» Your assignment
Locate the line that contains "- Copy the IP address of your instance." in the entries below, then repeat it and every following line through the line that contains "# SSH Secure-Login", exactly, and no others.
========
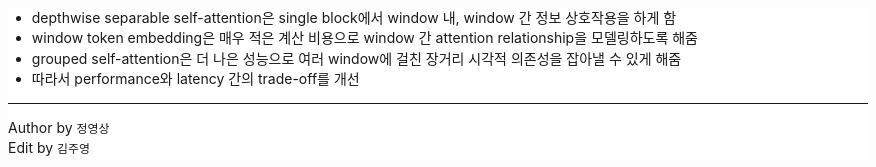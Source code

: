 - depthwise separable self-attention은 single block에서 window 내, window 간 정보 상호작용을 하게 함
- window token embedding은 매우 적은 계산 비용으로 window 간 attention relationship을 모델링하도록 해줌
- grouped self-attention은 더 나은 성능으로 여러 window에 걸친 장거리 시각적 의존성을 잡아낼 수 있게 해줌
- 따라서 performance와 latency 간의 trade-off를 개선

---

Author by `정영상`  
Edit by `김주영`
========
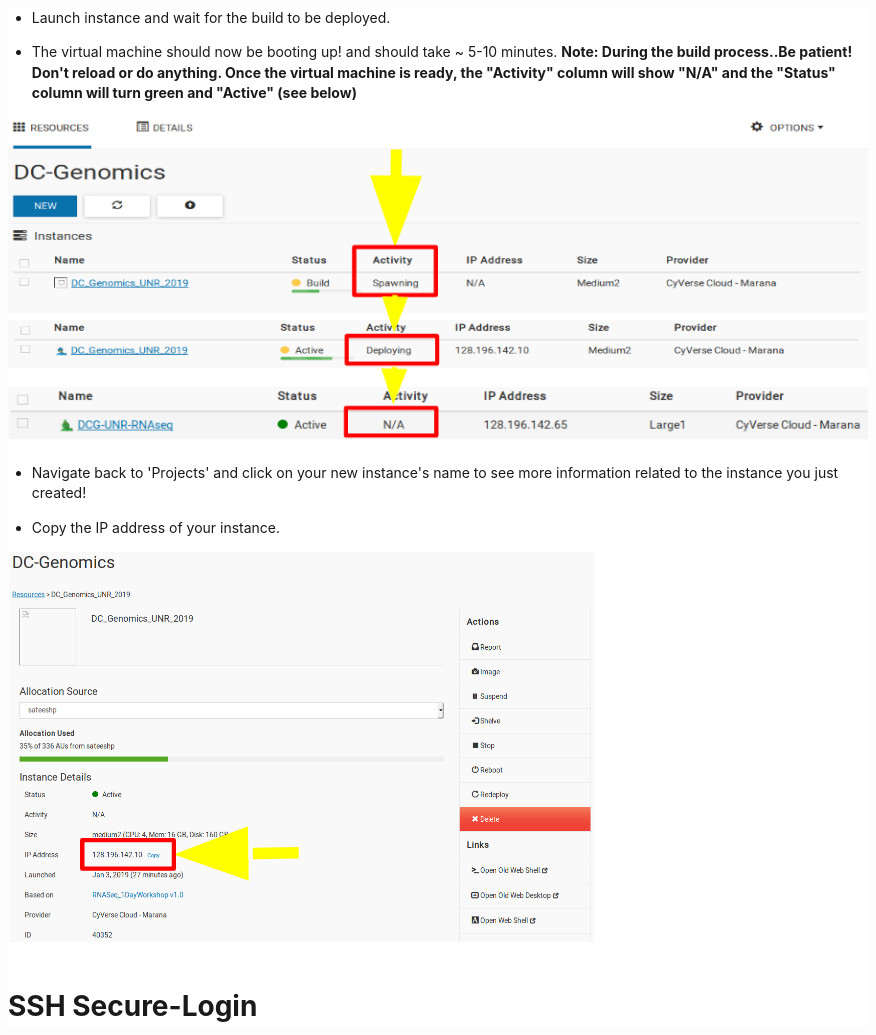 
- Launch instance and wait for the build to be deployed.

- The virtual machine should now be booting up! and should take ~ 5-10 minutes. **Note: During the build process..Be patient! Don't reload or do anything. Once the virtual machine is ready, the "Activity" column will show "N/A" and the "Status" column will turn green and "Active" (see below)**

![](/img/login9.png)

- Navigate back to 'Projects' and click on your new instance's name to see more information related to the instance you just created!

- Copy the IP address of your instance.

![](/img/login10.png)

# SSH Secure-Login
========
» Reply to the task
- Copy the IP address of your instance.

![](/img/login10.png)

# SSH Secure-Login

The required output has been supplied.